46'lar Platformunun hemen ardından, Troçki'nin, Parti kadrolarına çamur atan ve Partiye bir dizi yeni, iftira niteliğindeki suçlamalarda bulunan bir mektubu devreye sokuldu. Bu mektupta Troçki, Partinin daha önce ondan defalarca dinlediği eski Menşevik teraneleri yineliyordu.

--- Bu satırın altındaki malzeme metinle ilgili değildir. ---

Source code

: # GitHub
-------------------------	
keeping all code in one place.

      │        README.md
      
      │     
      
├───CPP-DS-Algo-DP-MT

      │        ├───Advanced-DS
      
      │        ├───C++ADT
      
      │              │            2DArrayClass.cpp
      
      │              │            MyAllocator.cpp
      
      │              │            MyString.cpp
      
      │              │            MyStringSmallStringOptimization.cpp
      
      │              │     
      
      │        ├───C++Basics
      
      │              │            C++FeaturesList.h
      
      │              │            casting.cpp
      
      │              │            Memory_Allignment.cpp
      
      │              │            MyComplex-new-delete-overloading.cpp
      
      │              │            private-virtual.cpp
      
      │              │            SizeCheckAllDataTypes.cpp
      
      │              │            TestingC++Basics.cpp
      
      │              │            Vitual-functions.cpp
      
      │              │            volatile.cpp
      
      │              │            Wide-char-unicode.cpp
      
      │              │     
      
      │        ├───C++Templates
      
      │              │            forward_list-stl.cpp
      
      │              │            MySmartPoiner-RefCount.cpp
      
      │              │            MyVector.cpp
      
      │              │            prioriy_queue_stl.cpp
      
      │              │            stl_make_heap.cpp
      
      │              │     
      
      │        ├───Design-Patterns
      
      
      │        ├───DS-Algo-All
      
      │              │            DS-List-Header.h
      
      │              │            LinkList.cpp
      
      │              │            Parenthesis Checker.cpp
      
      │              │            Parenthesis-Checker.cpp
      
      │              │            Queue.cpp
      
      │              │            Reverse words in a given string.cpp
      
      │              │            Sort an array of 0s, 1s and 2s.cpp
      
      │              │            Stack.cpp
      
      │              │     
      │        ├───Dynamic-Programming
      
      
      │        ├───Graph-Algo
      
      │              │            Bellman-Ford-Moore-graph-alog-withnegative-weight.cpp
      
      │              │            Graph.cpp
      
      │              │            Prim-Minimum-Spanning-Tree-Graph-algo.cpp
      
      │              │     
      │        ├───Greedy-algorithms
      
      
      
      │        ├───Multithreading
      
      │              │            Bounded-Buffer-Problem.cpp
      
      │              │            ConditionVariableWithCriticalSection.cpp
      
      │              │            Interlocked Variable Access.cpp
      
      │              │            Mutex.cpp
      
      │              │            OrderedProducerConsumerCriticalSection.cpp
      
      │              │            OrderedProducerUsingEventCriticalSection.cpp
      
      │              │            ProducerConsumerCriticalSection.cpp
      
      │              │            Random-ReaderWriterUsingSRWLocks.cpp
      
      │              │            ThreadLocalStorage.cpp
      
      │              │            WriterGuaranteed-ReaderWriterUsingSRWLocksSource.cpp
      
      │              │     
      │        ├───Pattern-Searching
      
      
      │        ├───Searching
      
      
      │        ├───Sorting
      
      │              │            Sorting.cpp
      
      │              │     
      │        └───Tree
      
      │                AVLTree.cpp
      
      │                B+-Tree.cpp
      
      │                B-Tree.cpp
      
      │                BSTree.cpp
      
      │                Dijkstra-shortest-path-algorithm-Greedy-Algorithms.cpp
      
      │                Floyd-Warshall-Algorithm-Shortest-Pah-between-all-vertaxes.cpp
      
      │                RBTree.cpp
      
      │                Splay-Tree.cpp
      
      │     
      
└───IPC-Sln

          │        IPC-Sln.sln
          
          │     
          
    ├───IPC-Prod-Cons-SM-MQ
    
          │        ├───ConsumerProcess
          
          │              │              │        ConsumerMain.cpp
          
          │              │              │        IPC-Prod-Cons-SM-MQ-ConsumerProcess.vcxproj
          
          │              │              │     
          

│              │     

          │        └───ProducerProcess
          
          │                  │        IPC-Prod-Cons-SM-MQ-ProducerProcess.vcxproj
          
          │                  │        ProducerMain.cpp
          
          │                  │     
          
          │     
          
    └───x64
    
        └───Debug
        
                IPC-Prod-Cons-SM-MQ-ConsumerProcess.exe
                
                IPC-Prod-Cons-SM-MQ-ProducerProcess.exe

Troçkistler, herşeyden önce Parti aygıtına çullanıyorlardı. Partinin güçlü bir aygıta sahip olmadan yaşayamayacağını ve çalışamayacağını biliyorlardı. Muhalefet, bu aygıtı sarsmaya ve yıkmaya, Parti üyelerini Parti aygıtına ve gençliği eski Parti kadrolarına karşı çıkarmaya çalıştı. Troçki'nin mektubu, öğrenci gençliğe, Partinin Troçkizme karşı verdiği mücadelenin geçmişini bilmeyen genç Parti üyelerine yaranmaya çalışıyordu. Öğrenci gençliği kazanmak için Troçki, onlardan “Partinin en emin barometresi” olarak sözederek ve aynı solukta eski Leninist kuşağın yozlaştığını iddia ederek onları pohpohluyordu. II. Enternasyonal'in yozlaşmış önderlerini anıştırarak, eski Bolşevik kuşağın da aynı yolda olduğunu iğrenç bir şekilde ima ediyordu. Troçki, Partinin yozlaşması hakkındaki bu yaygarasıyla, aslında kendi yozlaşmasını ve Parti düşmanı tertiplerini örtbas etmeye çalışıyordu.

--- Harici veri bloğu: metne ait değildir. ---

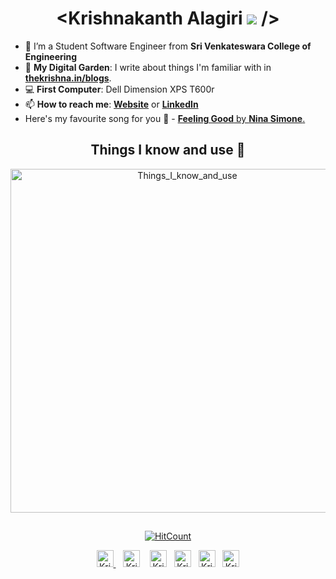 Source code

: <h1 align="center"> &lt;Krishnakanth Alagiri <img src="https://i.imgur.com/n3l0uQ0.gif"> /&gt;</h1>

- 🔭 I’m a Student Software Engineer from **Sri Venkateswara College of Engineering**
- 🌱 **My Digital Garden**: I write about things I'm familiar with in **[thekrishna.in/blogs](https://thekrishna.in/blogs/index.html)**.
- :computer: **First Computer**: Dell Dimension XPS T600r
- 📫 **How to reach me**: **[Website](https://thekrishna.in/)** or **[LinkedIn](https://linkedin.com/in/krishnaalagiri/)**
- Here's my favourite song for you :trumpet: - [**Feeling Good** by **Nina Simone**.](https://youtube.com/watch?v=BNMKGYiJpvg)


<h2 align="center">Things I know and use 🌱</h2>
<p align="center"><img alt="Things_I_know_and_use" width="550px" src="https://imgur.com/LF8Axf8.png" /></p>
<h2 align="center"></h2>
<!-- footer --!>
<p align="center"><a href="http://hits.dwyl.com/K-Kraken/K-Kraken"><img src="http://hits.dwyl.com/K-Kraken/K-Kraken.svg" alt="HitCount"></a></p>
<p align="center">
    <a id="GitHub" href="https://github.com/bearlike/">
    <img width="27px" src="https://cdn.thekrishna.in/img/icon/gh-profile/gh.png" alt="Krishnakanth Alagiri - GitHub" />
    </a>&nbsp;&nbsp;     
    <a id="LinkedIn" href="https://linkedin.com/in/krishnaalagiri/"><img width="27px" src="https://cdn.thekrishna.in/img/icon/gh-profile/linkedin.png" alt="Krishnakanth Alagiri - LinkedIn" /></a> &nbsp;&nbsp;
    <a id="Website" href="https://thekrishna.in/"><img width="27px" src="https://cdn.thekrishna.in/img/icon/gh-profile/web.png" alt="Krishnakanth Alagiri - Website" /></a>&nbsp;&nbsp;
    <a id="DEV" href="https://dev.to/bearlike/"><img width="27px" src="https://cdn.thekrishna.in/img/icon/gh-profile/dev.png" alt="Krishnakanth Alagiri - DEV" /></a>&nbsp;&nbsp;
    <a id="Medium" href="https://krishna-alagiri.medium.com/"><img width="27px" src="https://cdn.thekrishna.in/img/icon/gh-profile/medium.png" alt="Krishnakanth Alagiri - Medium" /></a>&nbsp;&nbsp;
    <a id="Mail" href="mailto:krishna.alagiri03@gmail.com"><img width="27px" src="https://cdn.thekrishna.in/img/icon/gh-profile/mail.png?" alt="Krishnakanth Alagiri - Mail"/></a>

</p>

<!--<img src="https://imgur.com/rilHVxA.png"/>--!>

Muhaliflerin iki belgesi de, yani gerek 46'lar Platformu gerek Troçki'nin mektubu, Troçkistler tarafından reyonlara, hücrelere gönderilip Parti üyelerinin tartışmasına sunuldu.
Partiyi bir tartışma açmaya meydan okudular.
Böylece Troçkistler, tıpkı X. Parti Kongresinden önce sendikalar tartışması sırasında olduğu gibi, Partiyi şimdi de genel bir Parti tartışması açmaya zorladılar.
Parti, ülkenin iktisadi hayatına ilişkin çok daha önemli meselelerle meşgul bulunmasına rağmen, bu meydan okumayı kabullendi ve tartışma açtı.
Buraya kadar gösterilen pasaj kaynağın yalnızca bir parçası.